En cuanto al impuesto sobre las campanas, fue creado tras la aprobación de la constitución republicana, que al declarar el laicismo del Estado hizo pensar a alcaldes y concejales de todo el país que tal exacción entraba dentro del ideario y los fines de la República, estableciendo las muchas variantes ya referidas, según las costumbres más o menos cristianas del vecindario o la inquina que las autoridades locales tuvieran contra el cura de turno, algo que si en las grandes ciudades no tenía tanta importancia, en pueblos y ciudades pequeñas fue origen de numerosos altercados que, inevitablemente, acababan en manos del Delegado de Hacienda de la provincia, pues era él quien al final tendría que decidir sobre la legalidad o no del arbitrio.

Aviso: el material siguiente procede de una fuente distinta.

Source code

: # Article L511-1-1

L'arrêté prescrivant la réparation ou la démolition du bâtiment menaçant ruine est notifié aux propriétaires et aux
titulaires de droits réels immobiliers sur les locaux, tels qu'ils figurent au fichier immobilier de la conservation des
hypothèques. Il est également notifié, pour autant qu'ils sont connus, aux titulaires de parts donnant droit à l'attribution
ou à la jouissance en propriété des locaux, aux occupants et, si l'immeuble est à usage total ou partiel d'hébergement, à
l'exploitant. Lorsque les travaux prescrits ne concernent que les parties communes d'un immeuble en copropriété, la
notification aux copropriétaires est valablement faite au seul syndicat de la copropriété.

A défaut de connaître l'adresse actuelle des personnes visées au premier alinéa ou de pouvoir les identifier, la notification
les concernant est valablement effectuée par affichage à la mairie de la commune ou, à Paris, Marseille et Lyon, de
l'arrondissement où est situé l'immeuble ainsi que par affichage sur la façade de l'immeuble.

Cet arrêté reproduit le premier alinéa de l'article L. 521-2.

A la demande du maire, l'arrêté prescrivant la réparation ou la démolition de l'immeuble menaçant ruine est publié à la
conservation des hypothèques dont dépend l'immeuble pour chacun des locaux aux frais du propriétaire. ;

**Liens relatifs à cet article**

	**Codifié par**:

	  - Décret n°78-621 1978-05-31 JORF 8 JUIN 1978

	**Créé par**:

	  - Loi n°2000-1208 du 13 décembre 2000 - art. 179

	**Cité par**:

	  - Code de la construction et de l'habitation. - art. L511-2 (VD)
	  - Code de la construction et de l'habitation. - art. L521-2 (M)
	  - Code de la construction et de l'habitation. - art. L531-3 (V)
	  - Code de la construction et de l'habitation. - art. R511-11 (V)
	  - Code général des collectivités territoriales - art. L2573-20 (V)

Como proceso tipo podríamos seguir el del Ayuntamiento de Belmez, que el 12 de noviembre de 1932 aprobó una Ordenanza municipal creando el impuesto, con una cuota de quinientas pesetas anuales por el toque de las campanas de la iglesia (como referencia, valga decir que el jornal medio de un bracero en esta localidad era de 4,5 pesetas). Veinte días después se aprobó el presupuesto municipal para el siguiente año y se ordenó su cobro al recaudador de arbitrios, lo que abría la posibilidad a que tanto el cura como cualquier vecino lo recurriera ante la Administración de Rentas Públicas de la provincia de Córdoba. Durante los meses siguientes no cesaron los incidentes y trifulcas entre concejales con motivo de tal impuesto, hasta que el 8 de marzo de 1933 el Delegado de Hacienda estimó la reclamación, anuló la ordenanza y mandó rectificar los presupuestos del ejercicio.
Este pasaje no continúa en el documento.